If you qualify for Medicare home healthcare services, you may also be eligible for some home health aide services. This bears repeating: Medicare does not cover aide services unless you are also getting skilled care services. Aides provide personal care and some tasks like making lunch and taking care of the individual’s laundry (not the family’s lunch or laundry).

Duration of home healthcare services under Medicare

Under Medicare, home health agencies receive payment based on a 60-day episode of care. Some cases require the full 60 days of expensive care; other cases are closed in a shorter period and require mostly routine care. Under this prospective payment system, agencies have an incentive to close cases rather than keep them open.

If your doctor refers you or your parent for home healthcare services, a nurse from the agency will come to the home to do an evaluation.
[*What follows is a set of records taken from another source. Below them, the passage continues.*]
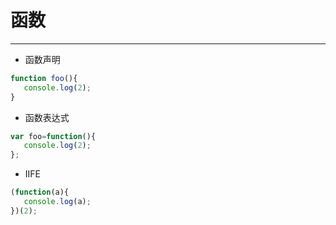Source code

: # 函数
***************************************************************
* 函数声明
```javascript
function foo(){
   console.log(2);
}
```
* 函数表达式
```javascript
var foo=function(){
   console.log(2);
};
```
* IIFE
```javascript
(function(a){
   console.log(a);
})(2);
```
An agency does not have to accept the case if it can’t offer the needed services, the home is not safe, or for other reasons. The agency, however, cannot discriminate on the basis of race, religion, or other personal characteristics.

Based on the evaluation, the nurse determines where you or your parent fit into one of 153 home health resource groups (HHRGs). (If fewer than five home care visits are expected to be necessary, the case is not included in these categories.) Where you fit in this complicated scheme plays a part in how long the episode of care lasts.
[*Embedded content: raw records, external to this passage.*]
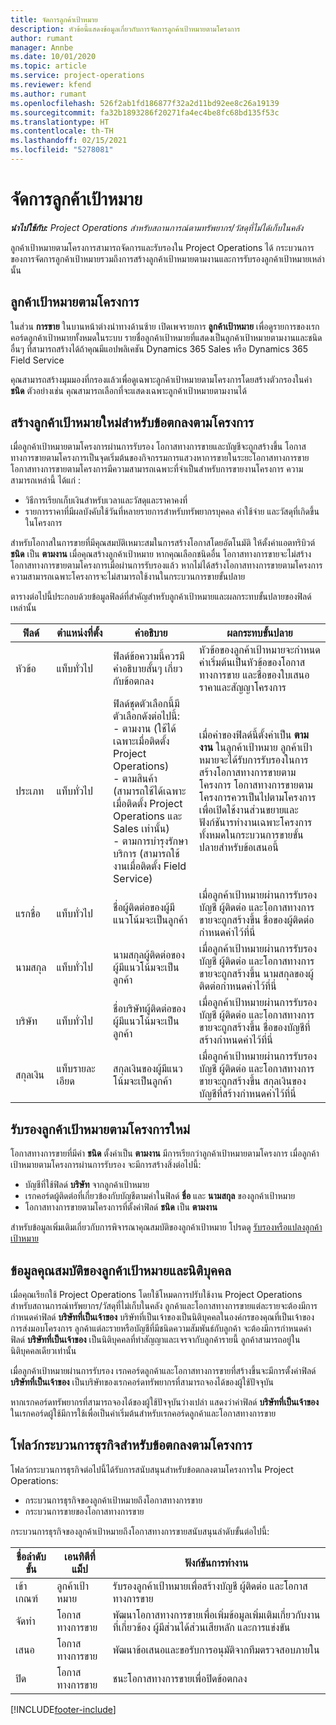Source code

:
 ```yaml
---
title: จัดการลูกค้าเป้าหมาย
description: หัวข้อนี้แสดงข้อมูลเกี่ยวกับการจัดการลูกค้าเป้าหมายตามโครงการ
author: rumant
manager: Annbe
ms.date: 10/01/2020
ms.topic: article
ms.service: project-operations
ms.reviewer: kfend
ms.author: rumant
ms.openlocfilehash: 526f2ab1fd186877f32a2d11bd92ee8c26a19139
ms.sourcegitcommit: fa32b1893286f20271fa4ec4be8fc68bd135f53c
ms.translationtype: HT
ms.contentlocale: th-TH
ms.lasthandoff: 02/15/2021
ms.locfileid: "5278081"
---
```

# <a name="manage-leads"></a>จัดการลูกค้าเป้าหมาย

_**นำไปใช้กับ:** Project Operations สำหรับสถานการณ์ตามทรัพยากร/วัสดุที่ไม่ได้เก็บในคลัง_

ลูกค้าเป้าหมายตามโครงการสามารถจัดการและรับรองใน Project Operations ได้ กระบวนการของการจัดการลูกค้าเป้าหมายรวมถึงการสร้างลูกค้าเป้าหมายตามงานและการรับรองลูกค้าเป้าหมายเหล่านั้น 

## <a name="project-sales-leads"></a>ลูกค้าเป้าหมายตามโครงการ

ในส่วน **การขาย** ในบานหน้าต่างนำทางด้านซ้าย เปิดเพจรายการ **ลูกค้าเป้าหมาย** เพื่อดูรายการของเรกคอร์ดลูกค้าเป้าหมายทั้งหมดในระบบ รายชื่อลูกค้าเป้าหมายที่แสดงเป็นลูกค้าเป้าหมายตามงานและชนิดอื่นๆ ที่สามารถสร้างได้ถ้าคุณมีแอปพลิเคชัน Dynamics 365 Sales หรือ Dynamics 365 Field Service

คุณสามารถสร้างมุมมองที่กรองแล้วเพื่อดูเฉพาะลูกค้าเป้าหมายตามโครงการโดยสร้างตัวกรองในค่า **ชนิด** ตัวอย่างเช่น คุณสามารถเลือกที่จะแสดงเฉพาะลูกค้าเป้าหมายตามงานได้

## <a name="create-a-new-lead-for-a-project-based-deal"></a>สร้างลูกค้าเป้าหมายใหม่สำหรับข้อตกลงตามโครงการ

เมื่อลูกค้าเป้าหมายตามโครงการผ่านการรับรอง โอกาสทางการขายและบัญชีจะถูกสร้างขึ้น โอกาสทางการขายตามโครงการเป็นจุดเริ่มต้นของกิจกรรมการแสวงหาการขายในระยะโอกาสทางการขาย โอกาสทางการขายตามโครงการมีความสามารถเฉพาะที่จำเป็นสำหรับการขายงานโครงการ ความสามารถเหล่านี้ ได้แก่ :

- วิธีการเรียกเก็บเงินสำหรับเวลาและวัสดุและราคาคงที่
- รายการราคาที่มีผลบังคับใช้วันที่หลายรายการสำหรับทรัพยากรบุคคล ค่าใช้จ่าย และวัสดุที่เกิดขึ้นในโครงการ

สำหรับโอกาสในการขายที่มีคุณสมบัติเหมาะสมในการสร้างโอกาสโดยอัตโนมัติ ให้ตั้งค่าแอตทริบิวต์ **ชนิด** เป็น **ตามงาน** เมื่อคุณสร้างลูกค้าเป้าหมาย หากคุณเลือกชนิดอื่น โอกาสทางการขายจะไม่สร้างโอกาสทางการขายตามโครงการเมื่อผ่านการรับรองแล้ว หากไม่ได้สร้างโอกาสทางการขายตามโครงการ ความสามารถเฉพาะโครงการจะไม่สามารถใช้งานในกระบวนการขายขั้นปลาย

ตารางต่อไปนี้ประกอบด้วยข้อมูลฟิลด์ที่สำคัญสำหรับลูกค้าเป้าหมายและผลกระทบขั้นปลายของฟิลด์เหล่านั้น
 
| **ฟิลด์** | **ตำแหน่งที่ตั้ง** | **คำอธิบาย** | **ผลกระทบขั้นปลาย** |
| --- | --- | --- | --- |
| หัวข้อ | แท็บทั่วไป | ฟิลด์ข้อความนี้ควรมีคำอธิบายสั้นๆ เกี่ยวกับข้อตกลง | หัวข้อของลูกค้าเป้าหมายจะกำหนดค่าเริ่มต้นเป็นหัวข้อของโอกาสทางการขาย และชื่อของใบเสนอราคาและสัญญาโครงการ |
| ประเภท | แท็บทั่วไป | ฟิลด์ชุดตัวเลือกนี้มีตัวเลือกดังต่อไปนี้:</br>- ตามงาน (ใช้ได้เฉพาะเมื่อติดตั้ง Project Operations)</br>- ตามสินค้า (สามารถใช้ได้เฉพาะเมื่อติดตั้ง Project Operations และ Sales เท่านั้น)</br>- ตามการบำรุงรักษาบริการ (สามารถใช้งานเมื่อติดตั้ง Field Service) | เมื่อค่าของฟิลด์นี้ตั้งค่าเป็น **ตามงาน** ในลูกค้าเป้าหมาย ลูกค้าเป้าหมายจะได้รับการรับรองในการสร้างโอกาสทางการขายตามโครงการ โอกาสทางการขายตามโครงการควรเป็นไปตามโครงการเพื่อเปิดใช้งานส่วนขยายและฟังก์ชันารทำงานเฉพาะโครงการทั้งหมดในกระบวนการขายขั้นปลายสำหรับข้อเสนอนี้ |
| แรกชื่อ | แท็บทั่วไป | ชื่อผู้ติดต่อของผู้มีแนวโน้มจะเป็นลูกค้า | เมื่อลูกค้าเป้าหมายผ่านการรับรอง บัญชี ผู้ติดต่อ และโอกาสทางการขายจะถูกสร้างขึ้น ชื่อของผู้ติดต่อกำหนดค่าไว้ที่นี่ |
| นามสกุล | แท็บทั่วไป | นามสกุลผู้ติดต่อของผู้มีแนวโน้มจะเป็นลูกค้า | เมื่อลูกค้าเป้าหมายผ่านการรับรอง บัญชี ผู้ติดต่อ และโอกาสทางการขายจะถูกสร้างขึ้น นามสกุลของผู้ติดต่อกำหนดค่าไว้ที่นี่ |
| บริษัท | แท็บทั่วไป | ชื่อบริษัทผู้ติดต่อของผู้มีแนวโน้มจะเป็นลูกค้า | เมื่อลูกค้าเป้าหมายผ่านการรับรอง บัญชี ผู้ติดต่อ และโอกาสทางการขายจะถูกสร้างขึ้น ชื่อของบัญชีที่สร้างกำหนดค่าไว้ที่นี่ |
| สกุลเงิน | แท็บรายละเอียด | สกุลเงินของผู้มีแนวโน้มจะเป็นลูกค้า | เมื่อลูกค้าเป้าหมายผ่านการรับรอง บัญชี ผู้ติดต่อ และโอกาสทางการขายจะถูกสร้างขึ้น สกุลเงินของบัญชีที่สร้างกำหนดค่าไว้ที่นี่ |

## <a name="qualify-a-new-project-based-lead"></a>รับรองลูกค้าเป้าหมายตามโครงการใหม่

โอกาสทางการขายที่มีค่า **ชนิด** ตั้งค่าเป็น **ตามงาน** มีการเรียกว่าลูกค้าเป้าหมายตามโครงการ เมื่อลูกค้าเป้าหมายตามโครงการผ่านการรับรอง จะมีการสร้างสิ่งต่อไปนี้:

- บัญชีที่ใช้ฟิลด์ **บริษัท** จากลูกค้าเป้าหมาย
- เรกคอร์ดผู้ติดต่อที่เกี่ยวข้องกับบัญชีตามค่าในฟิลด์ **ชื่อ** และ **นามสกุล** ของลูกค้าเป้าหมาย
- โอกาสทางการขายตามโครงการที่ตั้งค่าฟิลด์ **ชนิด** เป็น **ตามงาน**

สำหรับข้อมูลเพิ่มเติมเกี่ยวกับการพิจารณาคุณสมบัติของลูกค้าเป้าหมาย โปรดดู [รับรองหรือแปลงลูกค้าเป้าหมาย](https://docs.microsoft.com/dynamics365/sales-enterprise/qualify-lead-convert-opportunity-sales)

## <a name="lead-qualification-and-legal-entity-information"></a>ข้อมูลคุณสมบัติของลูกค้าเป้าหมายและนิติบุคคล 

เมื่อคุณเรียกใช้ Project Operations โดยใช้โหมดการปรับใช้งาน Project Operations สำหรับสถานการณ์ทรัพยากร/วัสดุที่ไม่เก็บในคลัง ลูกค้าและโอกาสทางการขายแต่ละรายจะต้องมีการกำหนดค่าฟิลด์ **บริษัทที่เป็นเจ้าของ** บริษัทที่เป็นเจ้าของเป็นนิติบุคคลในองค์กรของคุณที่เป็นเจ้าของการส่งมอบโครงการ ลูกค้าแต่ละรายหรือบัญชีที่มีชนิดความสัมพันธ์กับลูกค้า จะต้องมีการกำหนดค่าฟิลด์ **บริษัทที่เป็นเจ้าของ** เป็นนิติบุคคลที่ทำสัญญาและเจรจากับลูกค้ารายนี้ ลูกค้าสามารถอยู่ในนิติบุคคลเดียวเท่านั้น

เมื่อลูกค้าเป้าหมายผ่านการรับรอง เรกคอร์ดลูกค้าและโอกาสทางการขายที่สร้างขึ้นจะมีการตั้งค่าฟิลด์ **บริษัทที่เป็นเจ้าของ** เป็นบริษัทของเรกคอร์ดทรัพยากรที่สามารถจองได้ของผู้ใช้ปัจจุบัน

หากเรกคอร์ดทรัพยากรที่สามารถจองได้ของผู้ใช้ปัจจุบันว่างเปล่า แสดงว่าค่าฟิลด์ **บริษัทที่เป็นเจ้าของ** ในเรกคอร์ดผู้ใช้มีการใช้เพื่อเป็นค่าเริ่มต้นสำหรับเรกคอร์ดลูกค้าและโอกาสทางการขาย

## <a name="business-process-flow-for-project-based-deals"></a>โฟลว์กระบวนการธุรกิจสำหรับข้อตกลงตามโครงการ

โฟลว์กระบวนการธุรกิจต่อไปนี้ได้รับการสนับสนุนสำหรับข้อตกลงตามโครงการใน Project Operations:

- กระบวนการธุรกิจของลูกค้าเป้าหมายถึงโอกาสทางการขาย
- กระบวนการขายของโอกาสทางการขาย

กระบวนการธุรกิจของลูกค้าเป้าหมายถึงโอกาสทางการขายสนับสนุนลำดับขั้นต่อไปนี้:

| ชื่อลำดับขั้น | เอนทิตีที่แม็ป | ฟังก์ชันการทำงาน |
| --- | --- | --- |
| เข้าเกณฑ์ | ลูกค้าเป้าหมาย | รับรองลูกค้าเป้าหมายเพื่อสร้างบัญชี ผู้ติดต่อ และโอกาสทางการขาย |
| จัดทำ | โอกาสทางการขาย | พัฒนาโอกาสทางการขายเพื่อเพิ่มข้อมูลเพิ่มเติมเกี่ยวกับงานที่เกี่ยวข้อง ผู้มีส่วนได้ส่วนเสียหลัก และการแข่งขัน |
| เสนอ | โอกาสทางการขาย | พัฒนาข้อเสนอและขอรับการอนุมัติจากทีมตรวจสอบภายใน |
| ปิด | โอกาสทางการขาย | ชนะโอกาสทางการขายเพื่อปิดข้อตกลง |


[!INCLUDE[footer-include](../includes/footer-banner.md)]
On average, Medicare home healthcare clients have two episodes of care per year (not necessarily consecutive and not necessarily lasting 60 days). Each episode of care involves an average of 17 visits, 80 percent of them by a nurse or therapist. Home health aide visits account for only about 15 percent of visits.
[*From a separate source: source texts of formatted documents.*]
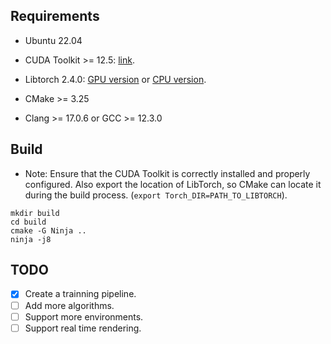 ## Requirements

- Ubuntu 22.04

- CUDA Toolkit >= 12.5: [link](https://developer.nvidia.com/cuda-downloads).

- Libtorch 2.4.0: [GPU version](https://download.pytorch.org/libtorch/cu124/) or [CPU version](https://download.pytorch.org/libtorch/cpu/).

- CMake >= 3.25

- Clang >= 17.0.6 or GCC >= 12.3.0

## Build

- Note: Ensure that the CUDA Toolkit is correctly installed and properly configured. Also export the location of LibTorch, so CMake can locate it during the build process. (```export Torch_DIR=PATH_TO_LIBTORCH```).

```
mkdir build
cd build
cmake -G Ninja ..
ninja -j8
```

## TODO

- [x] Create a trainning pipeline.
- [ ] Add more algorithms.
- [ ] Support more environments.
- [ ] Support real time rendering.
What does this mean in practice? As an example, the nurse who does the evaluation may recommend a schedule of services, including a nurse visit two to three times a week, a physical therapist twice a week, and a home health aide for four visits a week of two to three hours each. This schedule will be reviewed and may be changed weekly.

Some home healthcare services can go on for a longer period, for example, for treating chronic obstructive pulmonary disease (COPD) or continuing occupational therapy. A doctor can recertify a person for home care services, although the continuing need for skilled services will have to be documented.

Appealing Medicare decisions on home care

Home health agencies are required to give you advance notice (a Home Health Advance Beneficiary Notice, or HHABN) in the following situations:

  • When you will be receiving medical services and supplies that Medicare doesn’t pay for; you will have to agree to pay for these services on your own.

  • When you’re required to make a 20 percent copayment of the Medicare-approved amount for medical equipment, such as wheelchairs, walkers, and oxygen equipment. The Medicare-approved amount may not be the same as the supplier’s bill.

  • When the HHA reduces or stops providing you with some services or supplies because the doctor has changed the orders.

  • When the home health agency plans to give you a home health service or supplies that Medicare probably won’t pay for. (The determination that Medicare won’t pay is made by a contractor, not Medicare itself. These are insurance companies under contract to Medicare to review claims.)

Starting in 2014, claims for continuing rehabilitation services cannot be denied by an assertion that the patient is not improving. The Medicare standard is whether a skilled service such as physical therapy is needed to prevent or delay deterioration, not whether the person is going to get better.

The home health agency is supposed to give you a written document called a Notice of Medicare Provider Non-Coverage at least two days before all covered services end. The notice should tell you the date all your covered services will end and how to ask for a fast appeal through the regional quality improvement organization (QIO).

Not all home health agencies provide the required notices in a written form or even in advance. The nurse or aide may simply tell you one day, “This is my last visit.” If this happens, you can complain to the QIO. But try to keep on top of the situation by asking the nurse to give you an estimate of how long services will last. In general, think weeks, not months.